■ About this exercise ■
Would you please set down the lines of the data from the one containing "We end this" to the final line, exactly and only those?

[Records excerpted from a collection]
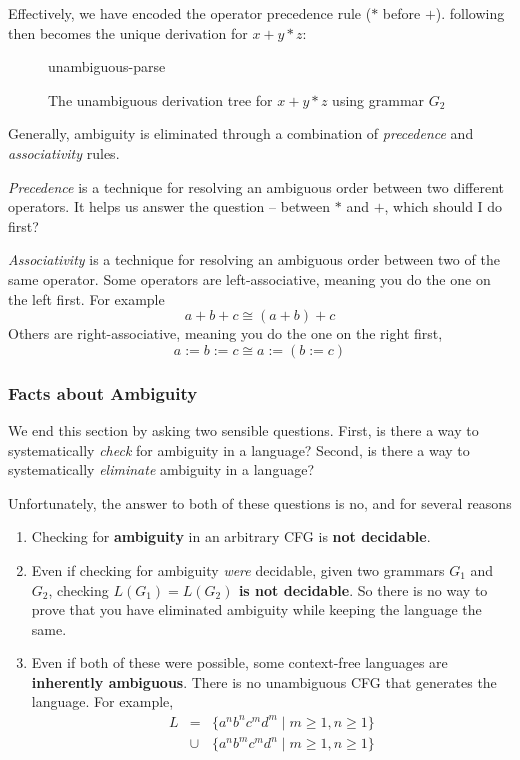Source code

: Effectively, we have encoded the operator precedence rule ($*$ before $+$).  following then becomes the unique derivation for $x + y * z$:

\begin{figure}[H]
    \centering
    {unambiguous-parse}
    \caption{The unambiguous derivation tree for $x+y*z$ using grammar $G_2$}
    \label{figure:unambiguous-parse}
\end{figure}

Generally, ambiguity is eliminated through a combination of \textit{precedence} and \textit{associativity} rules. 

\textit{Precedence} is a technique for resolving an ambiguous order between two different operators. It helps us answer the question -- between $*$ and $+$, which should I do first?

\textit{Associativity} is a technique for resolving an ambiguous order between two of the same operator. Some operators are left-associative, meaning you do the one on the left first. For example
\[a + b + c \cong (a + b) + c\]
Others are right-associative, meaning you do the one on the right first,
\[a := b := c \cong a:= (b := c) \]
\subsubsection{Facts about Ambiguity}
We end this section by asking two sensible questions. First, is there a way to systematically \textit{check} for ambiguity in a language? Second, is there a way to systematically \textit{eliminate} ambiguity in a language?

Unfortunately, the answer to both of these questions is no, and for several reasons
\begin{enumerate}
\item Checking for \textbf{ambiguity} in an arbitrary CFG is \textbf{not decidable}.
\item Even if checking for ambiguity \textit{were} decidable, given two grammars $G_1$ and $G_2$, checking
\textbf{$L(G_1) = L(G_2)$ is not decidable}. So there is no way to prove that you have eliminated ambiguity while keeping the language the same.
\item Even if both of these were possible, some context-free languages are \textbf{inherently ambiguous}. There is no unambiguous CFG that generates the language. For example,
\[
\begin{array}{lll}
  L &=& \{ a^nb^nc^md^m \mid m \ge 1, n \ge 1 \}\\
  &\cup& \{ a^nb^mc^md^n \mid m \ge 1, n \ge 1 \}
\end{array}
\]
\end{enumerate}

■ Answer to the problem ■
We end this section by asking two sensible questions. First, is there a way to systematically \textit{check} for ambiguity in a language? Second, is there a way to systematically \textit{eliminate} ambiguity in a language?

Unfortunately, the answer to both of these questions is no, and for several reasons
\begin{enumerate}
\item Checking for \textbf{ambiguity} in an arbitrary CFG is \textbf{not decidable}.
\item Even if checking for ambiguity \textit{were} decidable, given two grammars $G_1$ and $G_2$, checking
\textbf{$L(G_1) = L(G_2)$ is not decidable}. So there is no way to prove that you have eliminated ambiguity while keeping the language the same.
\item Even if both of these were possible, some context-free languages are \textbf{inherently ambiguous}. There is no unambiguous CFG that generates the language. For example,
\[
\begin{array}{lll}
  L &=& \{ a^nb^nc^md^m \mid m \ge 1, n \ge 1 \}\\
  &\cup& \{ a^nb^mc^md^n \mid m \ge 1, n \ge 1 \}
\end{array}
\]
\end{enumerate}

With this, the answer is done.